While traveling from La Feria, TX to San Antonio we stopped at a "Picnic Area" along US-83. I must say that Texas needs to do a better job with these places. The garbage was everywhere and it STANK! I looked like no one had cleaned it for a long time. Their rest areas a well kept so why not do the same with these.


----------



## TexanThompsons (Apr 21, 2009)

Alot of those have lost funding for upkeep in recent years and have started relying on the adopt-a-highway program for upkeep. Needless to say, it doesn't bode well for those places. For those of us from TX, we usually avoid them at all costs as they have become places that you don't necessarily want to stop for any amount of time.


----------



## GlenninTexas (Aug 11, 2004)

Wow, I've stopped at a number of picnic areas in Texas and have never found one that was littered. I haven't been to any in far south Tx though.

Regards, Glenn


----------



## GO WEST (May 25, 2009)

People dump loads of household trash at these kinds of places. Some are regularly dumped on, and others are not. Not all are trashed. This plus the fact that Texas has a budget crunch means that Texas public parks do not get the funding they used to or that they need. If it wasn't for the volunteers in our state parks, many would shut down or have services curtailed even more. It's too bad, but reality strikes.


----------



## bka4tcu (Aug 18, 2010)

Several years ago the state built a number of massive rest areas, tearing down the old ones. The thinking was we build massive new safety rest stops and the other facilities will not get as much use and will not need as much upkeep, so the state can concentrate manpower and available resources on the new rest areas. The rumor was that each of these sites had a price tag of $7million+.

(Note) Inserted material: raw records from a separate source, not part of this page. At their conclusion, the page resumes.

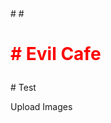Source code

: <html>
<body>
  #
  # <h1><p style="color:rgb(255,0,0);"> # Evil Cafe</p></h1>
  # Test
<p>Upload Images</p>
</body>
</html>
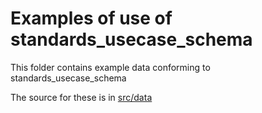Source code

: # Examples of use of standards_usecase_schema

This folder contains example data conforming to standards_usecase_schema

The source for these is in [src/data](../src/data/examples)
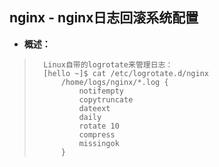 ## nginx - nginx日志回滚系统配置
- **概述：**
>       Linux自带的logrotate来管理日志：
>       [hello ~]$ cat /etc/logrotate.d/nginx
>           /home/logs/nginx/*.log {
>               notifempty
>               copytruncate
>               dateext
>               daily
>               rotate 10
>               compress
>               missingok
>           }
>
>
>
>
>
>
>
>
>
>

Now the state has a hard time keeping them up due to the previously mentioned budget woes. So, roadside picnic areas and other state owned public areas along the highways have been the unintended victim of the budget. Volunteers work hard to keep the places up, but they are only out there once a month or so. Unfortunately, someone may decide to dump there trash there the day after the volunteers clean it up and the mess sits there for a month.


----------



## mswalt (Sep 14, 2004)

I'm just guessing here, but when you consider how many miles of roads Texas has, especially so many in rural areas,coupled with the budget crunch all states are experiencing, I just don't see how they could possibly keep up with all those "picnic areas." It's unfortunate, but a must. I never used them, anyway. I'd much prefer to stop at a travel stop area.


----------